#### SOURCE DATA ####
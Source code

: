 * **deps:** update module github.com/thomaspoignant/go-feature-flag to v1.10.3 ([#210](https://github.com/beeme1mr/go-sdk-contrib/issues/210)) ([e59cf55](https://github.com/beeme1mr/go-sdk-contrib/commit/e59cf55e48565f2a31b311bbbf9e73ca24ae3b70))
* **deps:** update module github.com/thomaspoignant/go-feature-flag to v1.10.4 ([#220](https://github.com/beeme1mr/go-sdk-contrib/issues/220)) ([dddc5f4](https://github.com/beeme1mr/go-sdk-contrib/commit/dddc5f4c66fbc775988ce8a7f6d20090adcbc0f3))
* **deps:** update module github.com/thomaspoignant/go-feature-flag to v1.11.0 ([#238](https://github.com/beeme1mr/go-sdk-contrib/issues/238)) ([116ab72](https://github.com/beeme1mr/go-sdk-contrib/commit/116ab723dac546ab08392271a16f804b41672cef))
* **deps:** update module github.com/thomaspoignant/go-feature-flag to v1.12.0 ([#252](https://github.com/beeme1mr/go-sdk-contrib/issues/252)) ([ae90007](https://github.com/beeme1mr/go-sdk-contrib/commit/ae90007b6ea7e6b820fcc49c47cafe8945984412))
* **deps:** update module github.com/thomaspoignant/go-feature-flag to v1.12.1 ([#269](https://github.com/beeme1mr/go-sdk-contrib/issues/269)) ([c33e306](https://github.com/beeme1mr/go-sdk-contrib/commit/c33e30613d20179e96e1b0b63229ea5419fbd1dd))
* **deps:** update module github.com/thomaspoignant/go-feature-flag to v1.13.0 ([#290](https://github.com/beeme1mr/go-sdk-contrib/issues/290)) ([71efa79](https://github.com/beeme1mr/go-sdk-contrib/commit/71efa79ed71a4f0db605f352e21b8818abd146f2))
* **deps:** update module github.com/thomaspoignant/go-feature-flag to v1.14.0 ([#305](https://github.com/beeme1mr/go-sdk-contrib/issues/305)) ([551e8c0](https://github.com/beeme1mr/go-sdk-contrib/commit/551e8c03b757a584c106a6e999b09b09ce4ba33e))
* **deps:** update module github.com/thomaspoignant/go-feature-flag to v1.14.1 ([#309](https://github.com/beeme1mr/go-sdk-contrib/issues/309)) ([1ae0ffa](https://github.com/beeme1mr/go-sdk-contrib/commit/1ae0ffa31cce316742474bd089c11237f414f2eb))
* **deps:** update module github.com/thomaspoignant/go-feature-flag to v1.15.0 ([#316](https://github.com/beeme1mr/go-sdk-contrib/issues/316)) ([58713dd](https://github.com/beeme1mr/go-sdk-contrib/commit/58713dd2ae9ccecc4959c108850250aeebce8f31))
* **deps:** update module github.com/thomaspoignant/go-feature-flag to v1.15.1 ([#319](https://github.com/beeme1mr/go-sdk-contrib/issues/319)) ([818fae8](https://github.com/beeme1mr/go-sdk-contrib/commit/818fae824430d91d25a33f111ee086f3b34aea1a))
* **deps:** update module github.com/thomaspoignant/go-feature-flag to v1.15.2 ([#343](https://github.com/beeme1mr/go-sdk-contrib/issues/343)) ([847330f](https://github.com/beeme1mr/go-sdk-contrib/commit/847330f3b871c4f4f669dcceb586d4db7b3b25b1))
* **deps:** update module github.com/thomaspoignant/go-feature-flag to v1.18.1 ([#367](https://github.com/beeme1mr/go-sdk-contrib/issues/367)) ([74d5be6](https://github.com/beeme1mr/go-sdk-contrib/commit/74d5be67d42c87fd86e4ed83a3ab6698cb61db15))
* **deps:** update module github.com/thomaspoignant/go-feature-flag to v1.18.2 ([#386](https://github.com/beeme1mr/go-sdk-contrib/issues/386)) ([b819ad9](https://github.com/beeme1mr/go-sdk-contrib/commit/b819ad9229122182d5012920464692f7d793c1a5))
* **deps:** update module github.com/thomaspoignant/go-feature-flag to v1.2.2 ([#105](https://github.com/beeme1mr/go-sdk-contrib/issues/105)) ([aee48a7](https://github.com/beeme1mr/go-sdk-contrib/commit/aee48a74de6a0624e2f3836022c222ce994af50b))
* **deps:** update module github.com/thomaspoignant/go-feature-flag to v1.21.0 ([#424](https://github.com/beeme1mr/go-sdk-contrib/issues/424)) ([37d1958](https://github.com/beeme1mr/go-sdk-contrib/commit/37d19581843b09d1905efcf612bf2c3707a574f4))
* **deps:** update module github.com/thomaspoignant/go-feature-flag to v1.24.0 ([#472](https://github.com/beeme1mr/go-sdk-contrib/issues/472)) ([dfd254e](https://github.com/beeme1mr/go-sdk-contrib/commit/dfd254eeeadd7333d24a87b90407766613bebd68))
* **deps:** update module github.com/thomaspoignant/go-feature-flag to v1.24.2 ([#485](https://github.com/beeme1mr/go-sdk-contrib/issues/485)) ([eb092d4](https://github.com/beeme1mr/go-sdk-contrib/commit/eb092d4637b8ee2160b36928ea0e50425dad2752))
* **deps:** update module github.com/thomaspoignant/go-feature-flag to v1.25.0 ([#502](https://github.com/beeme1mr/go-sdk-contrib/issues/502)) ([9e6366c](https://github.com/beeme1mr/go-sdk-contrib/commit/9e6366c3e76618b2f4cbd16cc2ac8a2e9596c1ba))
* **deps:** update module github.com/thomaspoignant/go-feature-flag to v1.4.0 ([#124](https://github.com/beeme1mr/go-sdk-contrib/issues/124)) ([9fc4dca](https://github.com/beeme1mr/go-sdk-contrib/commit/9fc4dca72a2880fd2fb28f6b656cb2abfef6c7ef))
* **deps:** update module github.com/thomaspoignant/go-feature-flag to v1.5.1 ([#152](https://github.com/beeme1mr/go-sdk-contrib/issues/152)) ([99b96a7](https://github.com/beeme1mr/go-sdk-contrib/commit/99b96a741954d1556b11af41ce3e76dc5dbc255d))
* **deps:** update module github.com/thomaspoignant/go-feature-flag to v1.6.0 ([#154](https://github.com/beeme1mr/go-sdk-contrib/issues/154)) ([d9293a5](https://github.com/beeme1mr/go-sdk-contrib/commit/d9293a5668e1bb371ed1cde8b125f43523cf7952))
####
◆ EXERCISE DIRECTIONS: Copy each line exactly, from the line containing "github.com/thomaspoignant/go-feature-flag to v1.5.1" down to the last line of the material, and no other lines.

◆ RESULT:
* **deps:** update module github.com/thomaspoignant/go-feature-flag to v1.5.1 ([#152](https://github.com/beeme1mr/go-sdk-contrib/issues/152)) ([99b96a7](https://github.com/beeme1mr/go-sdk-contrib/commit/99b96a741954d1556b11af41ce3e76dc5dbc255d))
* **deps:** update module github.com/thomaspoignant/go-feature-flag to v1.6.0 ([#154](https://github.com/beeme1mr/go-sdk-contrib/issues/154)) ([d9293a5](https://github.com/beeme1mr/go-sdk-contrib/commit/d9293a5668e1bb371ed1cde8b125f43523cf7952))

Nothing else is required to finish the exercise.